◆ What to work on
What is needed is an exact repetition of the lines below, from the first one through the one holding "0.316138 & 0.316244", with no pictures and nothing else.

++++ Provided data

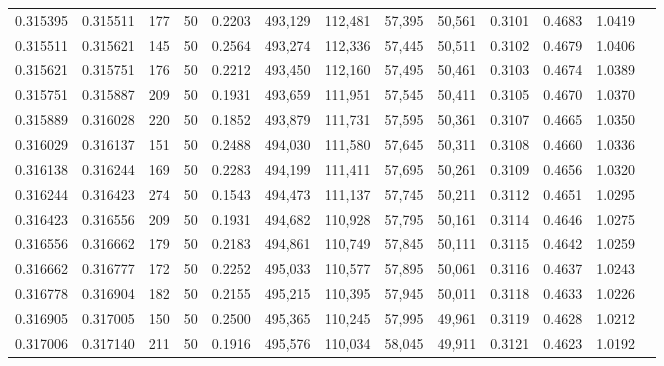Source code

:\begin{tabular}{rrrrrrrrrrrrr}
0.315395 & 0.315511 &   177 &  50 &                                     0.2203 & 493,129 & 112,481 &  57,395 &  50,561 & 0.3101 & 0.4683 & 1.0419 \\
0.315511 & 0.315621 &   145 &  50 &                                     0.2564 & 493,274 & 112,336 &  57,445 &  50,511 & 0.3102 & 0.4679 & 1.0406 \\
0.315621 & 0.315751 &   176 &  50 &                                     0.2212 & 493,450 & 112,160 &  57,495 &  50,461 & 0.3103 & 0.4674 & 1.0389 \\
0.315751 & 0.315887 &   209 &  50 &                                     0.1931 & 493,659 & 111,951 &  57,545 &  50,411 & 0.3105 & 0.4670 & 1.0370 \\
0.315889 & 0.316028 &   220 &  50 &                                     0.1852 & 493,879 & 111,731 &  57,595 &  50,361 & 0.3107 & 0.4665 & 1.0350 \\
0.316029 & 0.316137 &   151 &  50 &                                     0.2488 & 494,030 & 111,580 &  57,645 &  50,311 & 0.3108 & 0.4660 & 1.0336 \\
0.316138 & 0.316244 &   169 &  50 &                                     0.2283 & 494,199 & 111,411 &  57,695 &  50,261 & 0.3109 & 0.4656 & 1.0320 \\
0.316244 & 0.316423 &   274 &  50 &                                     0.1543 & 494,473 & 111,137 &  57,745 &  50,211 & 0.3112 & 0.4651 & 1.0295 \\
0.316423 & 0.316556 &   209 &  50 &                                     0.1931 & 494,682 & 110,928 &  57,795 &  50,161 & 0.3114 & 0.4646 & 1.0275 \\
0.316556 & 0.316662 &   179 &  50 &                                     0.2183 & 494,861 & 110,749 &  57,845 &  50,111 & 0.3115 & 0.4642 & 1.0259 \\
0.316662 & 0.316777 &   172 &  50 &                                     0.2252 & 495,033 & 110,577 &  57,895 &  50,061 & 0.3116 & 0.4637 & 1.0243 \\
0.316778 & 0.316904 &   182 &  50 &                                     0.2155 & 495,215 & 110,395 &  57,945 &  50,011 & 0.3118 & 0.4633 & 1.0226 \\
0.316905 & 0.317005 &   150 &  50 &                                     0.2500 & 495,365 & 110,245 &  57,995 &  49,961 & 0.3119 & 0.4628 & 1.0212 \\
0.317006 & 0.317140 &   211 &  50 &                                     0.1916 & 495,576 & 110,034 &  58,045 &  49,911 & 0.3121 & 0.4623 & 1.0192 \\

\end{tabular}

++++++++

◆ Solution to this problem
Source code

:\begin{tabular}{rrrrrrrrrrrrr}
0.315395 & 0.315511 &   177 &  50 &                                     0.2203 & 493,129 & 112,481 &  57,395 &  50,561 & 0.3101 & 0.4683 & 1.0419 \\
0.315511 & 0.315621 &   145 &  50 &                                     0.2564 & 493,274 & 112,336 &  57,445 &  50,511 & 0.3102 & 0.4679 & 1.0406 \\
0.315621 & 0.315751 &   176 &  50 &                                     0.2212 & 493,450 & 112,160 &  57,495 &  50,461 & 0.3103 & 0.4674 & 1.0389 \\
0.315751 & 0.315887 &   209 &  50 &                                     0.1931 & 493,659 & 111,951 &  57,545 &  50,411 & 0.3105 & 0.4670 & 1.0370 \\
0.315889 & 0.316028 &   220 &  50 &                                     0.1852 & 493,879 & 111,731 &  57,595 &  50,361 & 0.3107 & 0.4665 & 1.0350 \\
0.316029 & 0.316137 &   151 &  50 &                                     0.2488 & 494,030 & 111,580 &  57,645 &  50,311 & 0.3108 & 0.4660 & 1.0336 \\
0.316138 & 0.316244 &   169 &  50 &                                     0.2283 & 494,199 & 111,411 &  57,695 &  50,261 & 0.3109 & 0.4656 & 1.0320 \\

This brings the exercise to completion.